She’s known as the “Fastest Woman in Puerto Rico” but just how fast is she, you ask? Well, she currently holds the school record at USC in the 200m and 400m respectively. She’s a two-Olympic champion and a true pioneer in Puerto Rico’s track and field division. As a representative of our country, she’s proved that she will continue to carry the legacy for the “Island of Enchantment.” We sat down for an exclusive interview with the champ herself to discuss what it’s like being in a male-dominated industry, stepping into the music world, and much more!
When did you know you wanted to become a professional runner?
I knew I wanted to be a professional runner while at USC when I ran the second fastest time in the world in the 200m among professionals and I was only a collegiate runner.
You’ve overcome so many obstacles. What do you believe your experiences have taught you?
I believe being an athlete showed me how to overcome obstacles because it showed me how to be disciplined, to have patience and to believe in myself which are all key factors that you need when over coming obstacles.
What’s it like being in a male-dominated industry?
Being in a male dominated industry is difficult, however I work hard and stay dedicated and hustle just as hard or even harder then my male peers. I believe as women it is important to lead by example and to inspire other women to enter into male-dominated industries.
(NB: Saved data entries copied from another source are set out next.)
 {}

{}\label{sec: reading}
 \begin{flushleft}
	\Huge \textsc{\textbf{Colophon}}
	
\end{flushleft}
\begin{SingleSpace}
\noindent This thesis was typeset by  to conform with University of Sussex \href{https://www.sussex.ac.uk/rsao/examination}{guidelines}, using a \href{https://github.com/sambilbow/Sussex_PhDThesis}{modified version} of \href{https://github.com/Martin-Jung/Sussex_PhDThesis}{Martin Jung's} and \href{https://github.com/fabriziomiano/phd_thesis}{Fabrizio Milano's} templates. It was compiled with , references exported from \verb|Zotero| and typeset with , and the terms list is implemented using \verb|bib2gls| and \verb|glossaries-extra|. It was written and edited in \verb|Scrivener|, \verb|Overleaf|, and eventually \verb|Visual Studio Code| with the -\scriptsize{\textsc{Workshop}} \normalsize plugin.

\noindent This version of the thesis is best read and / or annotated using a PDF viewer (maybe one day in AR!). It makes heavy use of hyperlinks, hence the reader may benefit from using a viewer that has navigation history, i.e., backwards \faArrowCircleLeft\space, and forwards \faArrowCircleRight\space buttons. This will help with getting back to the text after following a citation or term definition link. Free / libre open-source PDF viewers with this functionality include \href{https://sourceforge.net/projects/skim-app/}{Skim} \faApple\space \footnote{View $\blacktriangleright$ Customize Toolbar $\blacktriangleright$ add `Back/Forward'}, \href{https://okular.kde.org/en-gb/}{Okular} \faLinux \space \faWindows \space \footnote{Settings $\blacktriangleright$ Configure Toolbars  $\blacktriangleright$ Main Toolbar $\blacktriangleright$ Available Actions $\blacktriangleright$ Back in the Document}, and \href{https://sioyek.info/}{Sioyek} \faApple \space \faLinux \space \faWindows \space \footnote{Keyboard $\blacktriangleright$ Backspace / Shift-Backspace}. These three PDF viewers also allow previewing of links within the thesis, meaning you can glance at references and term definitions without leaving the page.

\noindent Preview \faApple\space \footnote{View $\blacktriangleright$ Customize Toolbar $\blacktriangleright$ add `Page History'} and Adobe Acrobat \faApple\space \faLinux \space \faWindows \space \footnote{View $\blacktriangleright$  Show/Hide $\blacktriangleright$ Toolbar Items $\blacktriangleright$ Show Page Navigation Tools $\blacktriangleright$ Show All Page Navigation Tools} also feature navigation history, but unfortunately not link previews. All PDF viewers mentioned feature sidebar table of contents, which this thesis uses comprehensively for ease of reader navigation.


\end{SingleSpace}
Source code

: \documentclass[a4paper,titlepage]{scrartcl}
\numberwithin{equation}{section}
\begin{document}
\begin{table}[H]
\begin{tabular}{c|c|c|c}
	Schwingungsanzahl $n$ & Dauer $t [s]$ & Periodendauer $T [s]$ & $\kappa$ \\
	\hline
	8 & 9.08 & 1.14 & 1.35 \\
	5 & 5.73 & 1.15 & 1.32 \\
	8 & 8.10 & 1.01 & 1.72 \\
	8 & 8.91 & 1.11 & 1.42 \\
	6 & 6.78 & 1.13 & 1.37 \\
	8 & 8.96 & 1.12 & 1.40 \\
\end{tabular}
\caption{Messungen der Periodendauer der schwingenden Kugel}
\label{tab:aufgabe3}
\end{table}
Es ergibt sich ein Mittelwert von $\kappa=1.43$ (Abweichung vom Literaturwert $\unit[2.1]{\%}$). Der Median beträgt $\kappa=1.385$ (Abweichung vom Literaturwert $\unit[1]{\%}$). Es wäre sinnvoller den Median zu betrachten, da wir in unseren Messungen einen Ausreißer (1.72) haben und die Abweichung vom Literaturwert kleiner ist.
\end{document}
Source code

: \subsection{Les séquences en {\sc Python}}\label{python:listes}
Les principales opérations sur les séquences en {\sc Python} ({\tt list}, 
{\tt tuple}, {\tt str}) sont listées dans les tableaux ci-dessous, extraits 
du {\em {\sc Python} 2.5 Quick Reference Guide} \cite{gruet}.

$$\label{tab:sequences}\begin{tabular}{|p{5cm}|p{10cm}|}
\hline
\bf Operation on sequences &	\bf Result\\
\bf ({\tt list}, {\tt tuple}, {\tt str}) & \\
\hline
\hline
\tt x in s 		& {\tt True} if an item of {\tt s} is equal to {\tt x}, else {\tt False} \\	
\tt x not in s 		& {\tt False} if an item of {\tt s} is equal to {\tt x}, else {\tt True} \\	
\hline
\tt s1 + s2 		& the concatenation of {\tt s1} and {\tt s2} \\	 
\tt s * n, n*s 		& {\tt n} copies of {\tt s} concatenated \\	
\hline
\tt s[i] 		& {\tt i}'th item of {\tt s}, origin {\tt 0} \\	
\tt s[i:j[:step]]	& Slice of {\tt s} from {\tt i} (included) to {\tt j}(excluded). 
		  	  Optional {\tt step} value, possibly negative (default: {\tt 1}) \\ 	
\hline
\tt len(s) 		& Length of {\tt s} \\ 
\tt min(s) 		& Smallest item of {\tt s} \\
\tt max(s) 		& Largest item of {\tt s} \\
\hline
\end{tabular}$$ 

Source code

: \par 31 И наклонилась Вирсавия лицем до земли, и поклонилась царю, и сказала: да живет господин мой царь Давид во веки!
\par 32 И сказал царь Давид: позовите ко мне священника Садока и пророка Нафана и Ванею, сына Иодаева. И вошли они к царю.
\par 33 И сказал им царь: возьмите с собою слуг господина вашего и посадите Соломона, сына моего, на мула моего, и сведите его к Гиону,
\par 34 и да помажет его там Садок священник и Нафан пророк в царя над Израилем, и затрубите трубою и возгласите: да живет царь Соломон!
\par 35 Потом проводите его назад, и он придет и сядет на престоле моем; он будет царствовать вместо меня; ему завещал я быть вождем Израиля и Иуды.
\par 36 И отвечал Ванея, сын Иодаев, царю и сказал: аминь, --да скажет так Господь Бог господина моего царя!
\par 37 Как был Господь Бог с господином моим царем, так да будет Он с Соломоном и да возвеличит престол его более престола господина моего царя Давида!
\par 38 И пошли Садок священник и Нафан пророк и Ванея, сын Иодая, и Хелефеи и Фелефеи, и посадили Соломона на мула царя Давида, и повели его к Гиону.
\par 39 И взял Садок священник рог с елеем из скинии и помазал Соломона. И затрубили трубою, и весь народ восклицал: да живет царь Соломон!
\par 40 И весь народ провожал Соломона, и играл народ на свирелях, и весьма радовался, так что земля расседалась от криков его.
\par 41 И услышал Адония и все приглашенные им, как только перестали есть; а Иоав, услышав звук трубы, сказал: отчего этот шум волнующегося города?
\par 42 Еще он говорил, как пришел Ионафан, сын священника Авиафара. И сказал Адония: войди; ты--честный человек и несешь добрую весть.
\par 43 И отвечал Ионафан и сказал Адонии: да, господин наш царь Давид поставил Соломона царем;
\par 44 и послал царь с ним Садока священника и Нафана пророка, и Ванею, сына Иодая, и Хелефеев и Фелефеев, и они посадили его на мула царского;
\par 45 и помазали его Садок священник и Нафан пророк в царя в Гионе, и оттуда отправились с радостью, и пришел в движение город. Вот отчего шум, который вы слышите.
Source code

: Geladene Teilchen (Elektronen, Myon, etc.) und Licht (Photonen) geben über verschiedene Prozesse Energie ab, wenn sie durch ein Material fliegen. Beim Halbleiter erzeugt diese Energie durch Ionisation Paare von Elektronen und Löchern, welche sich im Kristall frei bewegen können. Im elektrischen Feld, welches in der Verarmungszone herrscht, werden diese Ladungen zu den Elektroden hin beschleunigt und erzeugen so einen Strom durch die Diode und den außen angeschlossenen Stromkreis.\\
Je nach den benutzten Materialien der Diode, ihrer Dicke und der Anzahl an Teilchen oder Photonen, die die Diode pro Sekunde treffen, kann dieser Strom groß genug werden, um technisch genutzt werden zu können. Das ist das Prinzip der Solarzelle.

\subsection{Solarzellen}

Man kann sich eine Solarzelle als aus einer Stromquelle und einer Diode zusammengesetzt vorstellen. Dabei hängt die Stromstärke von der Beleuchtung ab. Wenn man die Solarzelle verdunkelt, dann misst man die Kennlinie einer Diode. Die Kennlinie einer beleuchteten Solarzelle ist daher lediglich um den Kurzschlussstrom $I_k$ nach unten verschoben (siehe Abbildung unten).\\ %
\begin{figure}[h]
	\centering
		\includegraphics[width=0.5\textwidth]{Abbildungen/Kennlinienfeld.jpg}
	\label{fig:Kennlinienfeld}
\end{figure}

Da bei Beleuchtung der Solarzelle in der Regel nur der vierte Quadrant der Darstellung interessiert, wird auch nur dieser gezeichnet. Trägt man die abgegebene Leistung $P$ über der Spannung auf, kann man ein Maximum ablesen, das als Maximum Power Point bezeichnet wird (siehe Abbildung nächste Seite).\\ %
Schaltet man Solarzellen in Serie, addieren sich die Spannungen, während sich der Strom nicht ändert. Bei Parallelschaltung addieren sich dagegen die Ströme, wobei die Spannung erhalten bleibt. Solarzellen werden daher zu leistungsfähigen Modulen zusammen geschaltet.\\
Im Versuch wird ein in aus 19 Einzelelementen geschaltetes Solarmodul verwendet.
What made you want to dip your toes into the world of music?
I’ve always been a musician at heart as a kid I played clarinet and piano in marching, symphonic and jazz bands. I always wrote music and danced at home, so crossing over into the music work came very natural to me.
What can we expect to see from you in the years to come?
You can expect to see me doing something that’s never been done before. I want to be the first female Olympian and recording artist to merge the world of sports and music together.